Activity - Give every entry again precisely as it appears.
[[ Available data, beginning ]]
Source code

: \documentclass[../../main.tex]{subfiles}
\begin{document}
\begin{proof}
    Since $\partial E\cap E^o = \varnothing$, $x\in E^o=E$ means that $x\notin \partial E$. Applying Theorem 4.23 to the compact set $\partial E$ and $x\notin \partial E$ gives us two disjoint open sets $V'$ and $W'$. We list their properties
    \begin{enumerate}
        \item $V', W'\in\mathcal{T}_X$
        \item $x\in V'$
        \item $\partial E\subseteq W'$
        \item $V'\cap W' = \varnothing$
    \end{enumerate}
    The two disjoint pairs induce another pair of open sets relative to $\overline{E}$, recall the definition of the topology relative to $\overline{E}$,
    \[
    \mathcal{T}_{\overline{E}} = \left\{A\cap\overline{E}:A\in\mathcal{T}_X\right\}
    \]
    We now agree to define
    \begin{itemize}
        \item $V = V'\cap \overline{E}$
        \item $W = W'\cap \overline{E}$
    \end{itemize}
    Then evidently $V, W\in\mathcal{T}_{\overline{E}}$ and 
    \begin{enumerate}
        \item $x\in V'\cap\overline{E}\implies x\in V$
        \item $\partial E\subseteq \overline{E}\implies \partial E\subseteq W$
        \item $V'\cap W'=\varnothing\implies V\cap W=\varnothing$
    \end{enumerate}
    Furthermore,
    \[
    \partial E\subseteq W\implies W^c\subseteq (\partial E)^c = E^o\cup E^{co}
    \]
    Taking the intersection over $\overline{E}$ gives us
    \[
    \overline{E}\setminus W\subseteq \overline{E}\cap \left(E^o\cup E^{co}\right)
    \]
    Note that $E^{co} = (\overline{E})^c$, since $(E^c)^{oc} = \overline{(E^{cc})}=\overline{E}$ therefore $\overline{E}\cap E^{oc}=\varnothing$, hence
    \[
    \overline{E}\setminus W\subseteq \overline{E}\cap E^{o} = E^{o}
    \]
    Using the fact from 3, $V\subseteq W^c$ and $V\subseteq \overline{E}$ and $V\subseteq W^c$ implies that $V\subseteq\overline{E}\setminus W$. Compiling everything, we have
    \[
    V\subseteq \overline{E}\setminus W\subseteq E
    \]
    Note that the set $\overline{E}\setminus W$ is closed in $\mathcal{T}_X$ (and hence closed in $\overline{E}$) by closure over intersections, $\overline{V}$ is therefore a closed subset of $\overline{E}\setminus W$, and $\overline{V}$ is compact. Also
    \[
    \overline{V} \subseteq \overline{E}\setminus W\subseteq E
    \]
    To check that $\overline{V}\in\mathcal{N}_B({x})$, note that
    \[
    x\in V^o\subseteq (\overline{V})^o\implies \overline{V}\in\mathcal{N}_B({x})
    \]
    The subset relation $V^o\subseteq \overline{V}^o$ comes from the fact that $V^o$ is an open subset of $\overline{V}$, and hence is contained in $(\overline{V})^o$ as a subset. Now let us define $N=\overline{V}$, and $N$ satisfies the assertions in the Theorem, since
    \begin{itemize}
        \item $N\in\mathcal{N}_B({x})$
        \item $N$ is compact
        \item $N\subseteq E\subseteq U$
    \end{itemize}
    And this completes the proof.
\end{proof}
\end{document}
[[ Available data, end ]]
Result -
Source code

: \documentclass[../../main.tex]{subfiles}
\begin{document}
\begin{proof}
    Since $\partial E\cap E^o = \varnothing$, $x\in E^o=E$ means that $x\notin \partial E$. Applying Theorem 4.23 to the compact set $\partial E$ and $x\notin \partial E$ gives us two disjoint open sets $V'$ and $W'$. We list their properties
    \begin{enumerate}
        \item $V', W'\in\mathcal{T}_X$
        \item $x\in V'$
        \item $\partial E\subseteq W'$
        \item $V'\cap W' = \varnothing$
    \end{enumerate}
    The two disjoint pairs induce another pair of open sets relative to $\overline{E}$, recall the definition of the topology relative to $\overline{E}$,
    \[
    \mathcal{T}_{\overline{E}} = \left\{A\cap\overline{E}:A\in\mathcal{T}_X\right\}
    \]
    We now agree to define
    \begin{itemize}
        \item $V = V'\cap \overline{E}$
        \item $W = W'\cap \overline{E}$
    \end{itemize}
    Then evidently $V, W\in\mathcal{T}_{\overline{E}}$ and 
    \begin{enumerate}
        \item $x\in V'\cap\overline{E}\implies x\in V$
        \item $\partial E\subseteq \overline{E}\implies \partial E\subseteq W$
        \item $V'\cap W'=\varnothing\implies V\cap W=\varnothing$
    \end{enumerate}
    Furthermore,
    \[
    \partial E\subseteq W\implies W^c\subseteq (\partial E)^c = E^o\cup E^{co}
    \]
    Taking the intersection over $\overline{E}$ gives us
    \[
    \overline{E}\setminus W\subseteq \overline{E}\cap \left(E^o\cup E^{co}\right)
    \]
    Note that $E^{co} = (\overline{E})^c$, since $(E^c)^{oc} = \overline{(E^{cc})}=\overline{E}$ therefore $\overline{E}\cap E^{oc}=\varnothing$, hence
    \[
    \overline{E}\setminus W\subseteq \overline{E}\cap E^{o} = E^{o}
    \]
    Using the fact from 3, $V\subseteq W^c$ and $V\subseteq \overline{E}$ and $V\subseteq W^c$ implies that $V\subseteq\overline{E}\setminus W$. Compiling everything, we have
    \[
    V\subseteq \overline{E}\setminus W\subseteq E
    \]
    Note that the set $\overline{E}\setminus W$ is closed in $\mathcal{T}_X$ (and hence closed in $\overline{E}$) by closure over intersections, $\overline{V}$ is therefore a closed subset of $\overline{E}\setminus W$, and $\overline{V}$ is compact. Also
    \[
    \overline{V} \subseteq \overline{E}\setminus W\subseteq E
    \]
    To check that $\overline{V}\in\mathcal{N}_B({x})$, note that
    \[
    x\in V^o\subseteq (\overline{V})^o\implies \overline{V}\in\mathcal{N}_B({x})
    \]
    The subset relation $V^o\subseteq \overline{V}^o$ comes from the fact that $V^o$ is an open subset of $\overline{V}$, and hence is contained in $(\overline{V})^o$ as a subset. Now let us define $N=\overline{V}$, and $N$ satisfies the assertions in the Theorem, since
    \begin{itemize}
        \item $N\in\mathcal{N}_B({x})$
        \item $N$ is compact
        \item $N\subseteq E\subseteq U$
    \end{itemize}
    And this completes the proof.
\end{proof}
\end{document}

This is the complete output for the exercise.